Therefore, China has to reform its constitutional review system to make its Constitution effective. It can be argued that a new constitutional review agency should be set up and its interpretations and decisions should be legally binding on all public offices, including the top ones. In other words, its decisions should be followed by all departments and agencies, including the NPC.
This, however, is not possible. Considering China's political system, in which people's courts are appointed by people's congresses and have to be responsible to them, it is impossible to empower normal courts, even the Supreme People's Court, to conduct constitutional review. Court rulings and interpretations are not binding on people's congresses and many departments and agencies, because that would challenge the current political pyramid that has the NPC sitting on top.
For the same reason, it is not possible to form an independent agency to conduct constitutional review.

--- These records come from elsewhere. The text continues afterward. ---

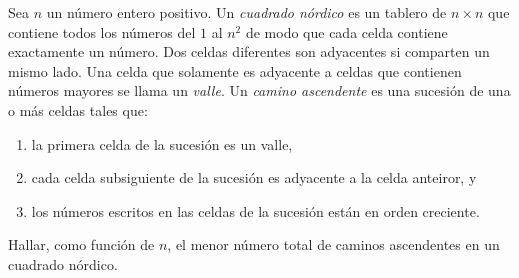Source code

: Sea $n$ un número entero positivo. Un \emph{cuadrado nórdico} es un tablero de $n\times n$ que contiene todos los números del $1$ al $n^2$ de modo que cada celda contiene exactamente un número. Dos celdas diferentes son adyacentes si comparten un mismo lado. Una celda que solamente es adyacente a celdas que contienen números mayores se llama un \emph{valle}. Un \emph{camino ascendente} es una sucesión de una o más celdas tales que:
\begin{enumerate}
 \item  la primera celda de la sucesión es un valle,
 \item  cada celda subsiguiente de la sucesión es adyacente a la celda anteiror, y
 \item  los números escritos en las celdas de la sucesión están en orden creciente.
 \end{enumerate} 
Hallar, como función de $n$, el menor número total de caminos ascendentes en un cuadrado nórdico.
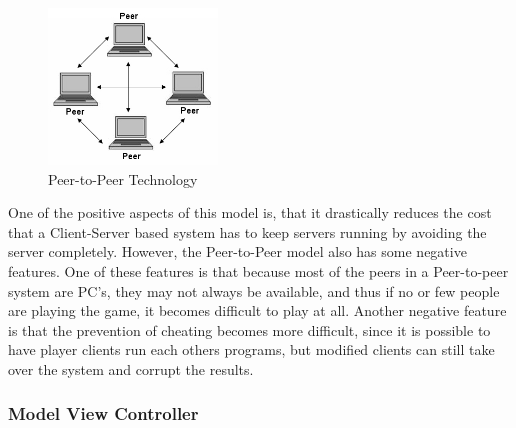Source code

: \begin{figure}[h]
  \centering
    \includegraphics[width=0.4\textwidth]{img/p2p.jpg}
  \caption{Peer-to-Peer Technology \citep{PeerToPeer}}
  \label{fig:p2p}
\end{figure}

One of the positive aspects of this model is, that it drastically reduces the cost that a Client-Server based system has to keep servers running by avoiding the server completely. However, the Peer-to-Peer model also has some negative features. One of these features is that because most of the peers in a Peer-to-peer system are PC's, they may not always be available, and thus if no or few people are playing the game, it becomes difficult to play at all. Another negative feature is that the prevention of cheating becomes more difficult, since it is possible to have player clients run each others programs, but modified clients can still take over the system and corrupt the results.\newline

\subsubsection{Model View Controller}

In case such an agency is formed, it would face the same difficulty of not being able to supervise high-ranking agencies.
So, instead of simply importing a system from developed countries, China should consider a new mechanism: an independent and competent agency to review the constitutionality of laws and regulations, which, instead of making decisions would act as consultant to the NPC. That will ensure effective constitutional review without fundamentally changing the current political system, just like the Appellate Committee used to do for the House of Lords in the United Kingdom.
If establishing an independent body is impossible, the NPC could at least set up a "constitutional review committee" comprising its members to attend to the task. Of course, its performance may not be as good as an independent agency's.
In the meantime, legislators should start drafting the laws for constitutional review in order to offer legal support to the process. Without laws that make constitutional review executable, the Constitution cannot be fully implemented.
This is a political challenge for the new leadership. The leadership has achieved breakthroughs on many fronts, and hopefully it will succeed on the constitutional review front too.
The author is a professor of law at East China University of Political Science and Law.